WHAT NEEDS TO BE DONE
Your answer should be the entire listing, printed exactly.

══════

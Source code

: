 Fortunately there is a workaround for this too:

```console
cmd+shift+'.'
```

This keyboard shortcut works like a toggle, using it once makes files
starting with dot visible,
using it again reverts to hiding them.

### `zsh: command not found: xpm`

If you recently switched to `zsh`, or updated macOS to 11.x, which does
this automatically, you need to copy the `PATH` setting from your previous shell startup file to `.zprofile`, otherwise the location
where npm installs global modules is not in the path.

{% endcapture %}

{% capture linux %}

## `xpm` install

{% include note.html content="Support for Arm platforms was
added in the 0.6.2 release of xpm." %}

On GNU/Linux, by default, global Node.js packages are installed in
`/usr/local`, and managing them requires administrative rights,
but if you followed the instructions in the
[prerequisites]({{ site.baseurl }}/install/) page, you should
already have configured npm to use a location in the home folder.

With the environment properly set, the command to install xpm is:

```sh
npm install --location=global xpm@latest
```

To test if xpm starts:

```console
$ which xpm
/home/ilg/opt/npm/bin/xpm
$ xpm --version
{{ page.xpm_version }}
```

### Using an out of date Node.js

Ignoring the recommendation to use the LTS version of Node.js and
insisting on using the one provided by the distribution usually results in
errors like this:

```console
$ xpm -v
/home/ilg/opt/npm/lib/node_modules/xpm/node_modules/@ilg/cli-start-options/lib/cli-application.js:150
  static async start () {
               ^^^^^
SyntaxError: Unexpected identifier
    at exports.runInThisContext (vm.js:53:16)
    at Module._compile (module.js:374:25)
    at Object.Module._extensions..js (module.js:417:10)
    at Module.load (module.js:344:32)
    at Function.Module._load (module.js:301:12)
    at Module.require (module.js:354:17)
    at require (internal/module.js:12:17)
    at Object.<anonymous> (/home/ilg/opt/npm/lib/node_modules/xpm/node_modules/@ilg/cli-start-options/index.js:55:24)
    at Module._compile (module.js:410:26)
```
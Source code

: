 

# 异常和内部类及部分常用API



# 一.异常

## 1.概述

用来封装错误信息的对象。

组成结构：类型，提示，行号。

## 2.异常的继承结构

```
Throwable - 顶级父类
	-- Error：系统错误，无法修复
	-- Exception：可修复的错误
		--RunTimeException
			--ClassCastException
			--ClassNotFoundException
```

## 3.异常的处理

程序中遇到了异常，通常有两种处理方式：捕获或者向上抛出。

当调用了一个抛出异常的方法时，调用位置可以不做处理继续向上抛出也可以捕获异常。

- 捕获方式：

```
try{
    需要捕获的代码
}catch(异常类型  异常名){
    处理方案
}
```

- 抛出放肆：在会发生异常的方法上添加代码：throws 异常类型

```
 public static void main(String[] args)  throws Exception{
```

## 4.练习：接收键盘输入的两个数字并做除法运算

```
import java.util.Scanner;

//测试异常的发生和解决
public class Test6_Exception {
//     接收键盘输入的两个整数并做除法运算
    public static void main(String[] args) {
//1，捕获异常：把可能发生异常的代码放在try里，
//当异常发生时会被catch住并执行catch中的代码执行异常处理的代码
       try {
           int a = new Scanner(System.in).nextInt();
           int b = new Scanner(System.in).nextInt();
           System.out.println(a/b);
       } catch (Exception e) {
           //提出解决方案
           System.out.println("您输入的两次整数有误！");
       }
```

══════

RESPONSE
Source code

: Fortunately there is a workaround for this too:

```console
cmd+shift+'.'
```

This keyboard shortcut works like a toggle, using it once makes files
starting with dot visible,
using it again reverts to hiding them.

### `zsh: command not found: xpm`

If you recently switched to `zsh`, or updated macOS to 11.x, which does
this automatically, you need to copy the `PATH` setting from your previous shell startup file to `.zprofile`, otherwise the location
where npm installs global modules is not in the path.

{% endcapture %}

{% capture linux %}

## `xpm` install

{% include note.html content="Support for Arm platforms was
added in the 0.6.2 release of xpm." %}

On GNU/Linux, by default, global Node.js packages are installed in
`/usr/local`, and managing them requires administrative rights,
but if you followed the instructions in the
[prerequisites]({{ site.baseurl }}/install/) page, you should
already have configured npm to use a location in the home folder.

With the environment properly set, the command to install xpm is:

```sh
npm install --location=global xpm@latest
```

To test if xpm starts:

```console
$ which xpm
/home/ilg/opt/npm/bin/xpm
$ xpm --version
{{ page.xpm_version }}
```

### Using an out of date Node.js

Ignoring the recommendation to use the LTS version of Node.js and
insisting on using the one provided by the distribution usually results in
errors like this:

```console
$ xpm -v
/home/ilg/opt/npm/lib/node_modules/xpm/node_modules/@ilg/cli-start-options/lib/cli-application.js:150
  static async start () {
               ^^^^^
SyntaxError: Unexpected identifier
    at exports.runInThisContext (vm.js:53:16)
    at Module._compile (module.js:374:25)
    at Object.Module._extensions..js (module.js:417:10)
    at Module.load (module.js:344:32)
    at Function.Module._load (module.js:301:12)
    at Module.require (module.js:354:17)
    at require (internal/module.js:12:17)
    at Object.<anonymous> (/home/ilg/opt/npm/lib/node_modules/xpm/node_modules/@ilg/cli-start-options/index.js:55:24)
    at Module._compile (module.js:410:26)
```
Source code

: 

# 异常和内部类及部分常用API



# 一.异常

## 1.概述

用来封装错误信息的对象。

组成结构：类型，提示，行号。

## 2.异常的继承结构

```
Throwable - 顶级父类
	-- Error：系统错误，无法修复
	-- Exception：可修复的错误
		--RunTimeException
			--ClassCastException
			--ClassNotFoundException
```

## 3.异常的处理

程序中遇到了异常，通常有两种处理方式：捕获或者向上抛出。

当调用了一个抛出异常的方法时，调用位置可以不做处理继续向上抛出也可以捕获异常。

- 捕获方式：

```
try{
    需要捕获的代码
}catch(异常类型  异常名){
    处理方案
}
```

- 抛出放肆：在会发生异常的方法上添加代码：throws 异常类型

```
 public static void main(String[] args)  throws Exception{
```

## 4.练习：接收键盘输入的两个数字并做除法运算

```
import java.util.Scanner;

//测试异常的发生和解决
public class Test6_Exception {
//     接收键盘输入的两个整数并做除法运算
    public static void main(String[] args) {
//1，捕获异常：把可能发生异常的代码放在try里，
//当异常发生时会被catch住并执行catch中的代码执行异常处理的代码
       try {
           int a = new Scanner(System.in).nextInt();
           int b = new Scanner(System.in).nextInt();
           System.out.println(a/b);
       } catch (Exception e) {
           //提出解决方案
           System.out.println("您输入的两次整数有误！");
       }
```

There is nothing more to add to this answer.